**What you have to do**: Your response should consist of the lines below, printed exactly.
Start of Block
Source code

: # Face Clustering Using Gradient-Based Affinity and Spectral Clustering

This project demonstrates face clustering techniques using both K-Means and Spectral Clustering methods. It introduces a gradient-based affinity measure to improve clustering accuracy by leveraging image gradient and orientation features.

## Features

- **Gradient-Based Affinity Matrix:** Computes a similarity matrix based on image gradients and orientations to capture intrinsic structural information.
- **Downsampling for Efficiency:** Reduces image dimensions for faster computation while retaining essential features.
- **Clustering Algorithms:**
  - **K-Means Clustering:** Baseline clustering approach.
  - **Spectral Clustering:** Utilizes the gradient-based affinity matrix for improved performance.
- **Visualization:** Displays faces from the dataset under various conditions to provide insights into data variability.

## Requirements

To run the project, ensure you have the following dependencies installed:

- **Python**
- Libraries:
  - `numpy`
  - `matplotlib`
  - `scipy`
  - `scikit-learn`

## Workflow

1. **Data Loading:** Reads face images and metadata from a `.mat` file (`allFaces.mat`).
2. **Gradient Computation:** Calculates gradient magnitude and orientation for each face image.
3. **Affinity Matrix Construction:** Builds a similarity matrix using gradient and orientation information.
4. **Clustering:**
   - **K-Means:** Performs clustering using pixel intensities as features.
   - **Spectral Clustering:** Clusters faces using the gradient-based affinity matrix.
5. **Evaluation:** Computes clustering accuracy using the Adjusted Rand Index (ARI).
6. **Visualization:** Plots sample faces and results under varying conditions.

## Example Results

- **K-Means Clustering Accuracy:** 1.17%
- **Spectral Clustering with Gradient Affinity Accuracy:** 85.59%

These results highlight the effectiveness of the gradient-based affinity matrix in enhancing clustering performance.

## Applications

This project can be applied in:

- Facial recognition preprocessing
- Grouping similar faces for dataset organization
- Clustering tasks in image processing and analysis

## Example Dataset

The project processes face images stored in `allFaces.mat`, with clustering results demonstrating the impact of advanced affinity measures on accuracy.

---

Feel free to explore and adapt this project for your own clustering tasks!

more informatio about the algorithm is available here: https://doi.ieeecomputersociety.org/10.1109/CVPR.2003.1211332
End of Block
**Answer below**:
Source code

: # Face Clustering Using Gradient-Based Affinity and Spectral Clustering

This project demonstrates face clustering techniques using both K-Means and Spectral Clustering methods. It introduces a gradient-based affinity measure to improve clustering accuracy by leveraging image gradient and orientation features.

## Features

- **Gradient-Based Affinity Matrix:** Computes a similarity matrix based on image gradients and orientations to capture intrinsic structural information.
- **Downsampling for Efficiency:** Reduces image dimensions for faster computation while retaining essential features.
- **Clustering Algorithms:**
  - **K-Means Clustering:** Baseline clustering approach.
  - **Spectral Clustering:** Utilizes the gradient-based affinity matrix for improved performance.
- **Visualization:** Displays faces from the dataset under various conditions to provide insights into data variability.

## Requirements

To run the project, ensure you have the following dependencies installed:

- **Python**
- Libraries:
  - `numpy`
  - `matplotlib`
  - `scipy`
  - `scikit-learn`

## Workflow

1. **Data Loading:** Reads face images and metadata from a `.mat` file (`allFaces.mat`).
2. **Gradient Computation:** Calculates gradient magnitude and orientation for each face image.
3. **Affinity Matrix Construction:** Builds a similarity matrix using gradient and orientation information.
4. **Clustering:**
   - **K-Means:** Performs clustering using pixel intensities as features.
   - **Spectral Clustering:** Clusters faces using the gradient-based affinity matrix.
5. **Evaluation:** Computes clustering accuracy using the Adjusted Rand Index (ARI).
6. **Visualization:** Plots sample faces and results under varying conditions.

## Example Results

- **K-Means Clustering Accuracy:** 1.17%
- **Spectral Clustering with Gradient Affinity Accuracy:** 85.59%

These results highlight the effectiveness of the gradient-based affinity matrix in enhancing clustering performance.

## Applications

This project can be applied in:

- Facial recognition preprocessing
- Grouping similar faces for dataset organization
- Clustering tasks in image processing and analysis

## Example Dataset

The project processes face images stored in `allFaces.mat`, with clustering results demonstrating the impact of advanced affinity measures on accuracy.

---

Feel free to explore and adapt this project for your own clustering tasks!

more informatio about the algorithm is available here: https://doi.ieeecomputersociety.org/10.1109/CVPR.2003.1211332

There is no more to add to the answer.